Scorpio Gold holds a 70% interest in the producing Mineral Ridge gold mining operation located in Esmeralda County, Nevada with joint venture partner Waterton Global Value L.P. (30%), and Scorpio Gold is currently entitled to receive 80% of cash flow generated. Mineral Ridge is a conventional open pit mining and heap leach operation. The Mineral Ridge property is host to multiple gold-bearing structures, veins and lenses at exploration, development and production stages. Scorpio Gold also holds a 100% interest in the advanced exploration-stage Goldwedge property in Manhattan, Nevada, with a fully permitted underground mine and 400 ton per day mill facility. The Company has completed its 2015 underground drilling program at Goldwedge (results are pending) and is processing high-grade Mineral Ridge ore at the Goldwedge plant on an as needed basis.

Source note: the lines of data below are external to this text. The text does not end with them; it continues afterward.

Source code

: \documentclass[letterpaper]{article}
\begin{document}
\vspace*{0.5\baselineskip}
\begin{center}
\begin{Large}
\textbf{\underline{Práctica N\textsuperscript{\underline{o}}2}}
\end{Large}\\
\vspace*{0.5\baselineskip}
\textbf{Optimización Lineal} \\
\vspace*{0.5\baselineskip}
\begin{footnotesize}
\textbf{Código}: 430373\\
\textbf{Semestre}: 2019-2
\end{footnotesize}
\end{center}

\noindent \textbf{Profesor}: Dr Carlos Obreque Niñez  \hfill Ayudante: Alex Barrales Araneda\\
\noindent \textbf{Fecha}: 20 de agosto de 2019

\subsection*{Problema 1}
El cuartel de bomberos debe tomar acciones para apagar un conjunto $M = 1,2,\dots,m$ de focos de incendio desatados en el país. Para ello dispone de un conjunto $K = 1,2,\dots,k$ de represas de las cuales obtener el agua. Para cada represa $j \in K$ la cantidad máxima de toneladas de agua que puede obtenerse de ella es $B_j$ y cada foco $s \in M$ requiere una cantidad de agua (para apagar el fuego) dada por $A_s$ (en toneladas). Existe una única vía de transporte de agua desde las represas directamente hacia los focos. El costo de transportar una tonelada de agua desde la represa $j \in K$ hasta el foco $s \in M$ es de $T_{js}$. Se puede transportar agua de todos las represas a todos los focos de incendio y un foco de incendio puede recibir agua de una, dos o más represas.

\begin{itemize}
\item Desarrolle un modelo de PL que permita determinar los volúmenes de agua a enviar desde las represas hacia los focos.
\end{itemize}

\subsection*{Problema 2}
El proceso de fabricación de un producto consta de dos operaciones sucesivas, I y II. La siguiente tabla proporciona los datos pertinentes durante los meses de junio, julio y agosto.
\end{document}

Scorpio Gold’s President & CEO, Peter J. Hawley, PGeo,, is a Qualified Person as defined by National Instrument 43-101 and has reviewed and approved the content of this release.


Peter J. Hawley,
President & CEO

For further information contact:
Peter J. Hawley, CEO
Tel: +1 819 825-7618


Neither TSX Venture Exchange nor its Regulation Services Provider (as that term is defined in the policies of the TSX Venture Exchange) accepts responsibility for the adequacy or accuracy of this release.

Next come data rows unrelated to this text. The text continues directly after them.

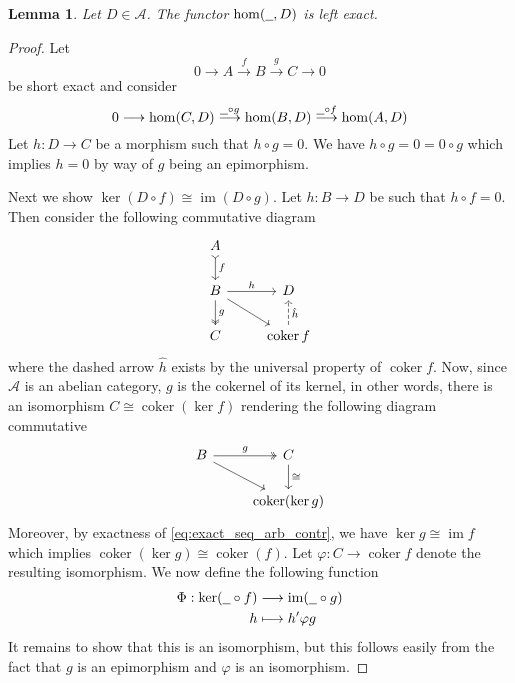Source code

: \documentclass[12pt]{article}
\theoremstyle{plain}
\newtheorem{lemma}[thm]{Lemma}
\theoremstyle{definition}
\newcommand{\scr}[1]{\mathscr{#1}}
\newcommand{\und}[1]{\underline{\hspace{#1 cm}}}
\newcommand{\lto}{\longrightarrow}
\begin{document}
\begin{lemma}
Let $D \in \scr{A}$. The functor $\operatorname{hom}(\und{0.2},D)$ is left exact.
\end{lemma}
\begin{proof}
Let
\begin{equation}\label{eq:exact_seq_arb_contr}
0 \lto A\stackrel{f}{\lto} B \stackrel{g}{\lto}C \lto 0
\end{equation}
be short exact and consider
\begin{equation}
0 \lto \operatorname{hom}(C,D) \stackrel{\und{0.2} \circ g}{\lto} \operatorname{hom}(B,D)\stackrel{\und{0.2} \circ f}{\lto}\operatorname{hom}(A,D)
\end{equation}
Let $h: D \lto C$ be a morphism such that $h \circ g = 0$. We have $h \circ g = 0 = 0 \circ g$ which implies $h = 0$ by way of $g$ being an epimorphism.

Next we show $\operatorname{ker}(D \circ f) \cong \operatorname{im}(D \circ g)$. Let $h: B \lto D$ be such that $h\circ f =0$. Then consider the following commutative diagram
\begin{equation}
\begin{tikzcd}
A\arrow[d,rightarrowtail,"f"]\\
B\arrow[r,"h"]\arrow[d,twoheadrightarrow,"g"]\arrow[dr] & D\\
C & \operatorname{coker}f\arrow[u,dashed,swap,"\hat{h}"]
\end{tikzcd}
\end{equation}
where the dashed arrow $\hat{h}$ exists by the universal property of $\operatorname{coker}f$. Now, since $\scr{A}$ is an abelian category, $g$ is the cokernel of its kernel, in other words, there is an isomorphism $C \cong \operatorname{coker}(\operatorname{ker}f)$ rendering the following diagram commutative
\begin{equation}
\begin{tikzcd}
B\arrow[r,twoheadrightarrow,"g"]\arrow[dr] & C\arrow[d,"{\cong}"]\\
& \operatorname{coker}(\operatorname{ker}g)
\end{tikzcd}
\end{equation}
Moreover, by exactness of \eqref{eq:exact_seq_arb_contr}, we have $\operatorname{ker}g \cong \operatorname{im}f$ which implies $\operatorname{coker}(\operatorname{ker}g) \cong \operatorname{coker}(f)$. Let $\varphi: C \lto \operatorname{coker}f$ denote the resulting isomorphism. We now define the following function
\begin{align*}
\Phi: \operatorname{ker}(\und{0.2} \circ f) &\lto \operatorname{im}(\und{0.2} \circ g)\\
h & \longmapsto h' \varphi g
\end{align*}
It remains to show that this is an isomorphism, but this follows easily from the fact that $g$ is an epimorphism and $\varphi$ is an isomorphism.
\end{proof}
\end{document}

The Company relies on litigation protection for forward-looking statements. This news release contains forward-looking statements that are based on the Company’s current expectations and estimates. Forward-looking statements are frequently characterized by words such as “plan”, “expect”, “project”, “intend”, “believe”, “anticipate”, “estimate”, “suggest”, “indicate” and other similar words or statements that certain events or conditions “may” or “will” occur, and include, without restriction, any statements regarding the Company achieving production forecasts for 2015, the planned commencement of mining operations at the Bluelight deposit, and the anticipated effect on gold grades from mining at the Bluelight and Solberry deposits. Such forward-looking statements involve known and unknown risks, uncertainties and other factors that could cause actual events or results to differ materially from estimated or anticipated events or results implied or expressed in such forward-looking statements, including risks related to open pit mining and heap leach operations, including unanticipated changes in the mineral content of materials being mined; unanticipated changes in recovery rates; changes in project parameters; failure of equipment or processes to operate as anticipated; the failure of contracted parties to perform; availability of skilled labour and the impact of labour disputes; delays in obtaining governmental approvals; changes in metals prices; the availability of cash flows or financing to meet the Company’s ongoing financial obligations; unanticipated changes in key management personnel; changes in general economic conditions; other risks of the mining industry; and those risk factors outlined in the Company’s Management Discussion and Analysis as filed on SEDAR. Any forward-looking statement speaks only as of the date on which it is made and, except as may be required by applicable securities laws, the Company disclaims any intent or obligation to update any forward-looking statement, whether as a result of new information, future events or results or otherwise. Forward-looking statements are not guarantees of future performance and accordingly undue reliance should not be put on such statements due to the inherent uncertainty thereof.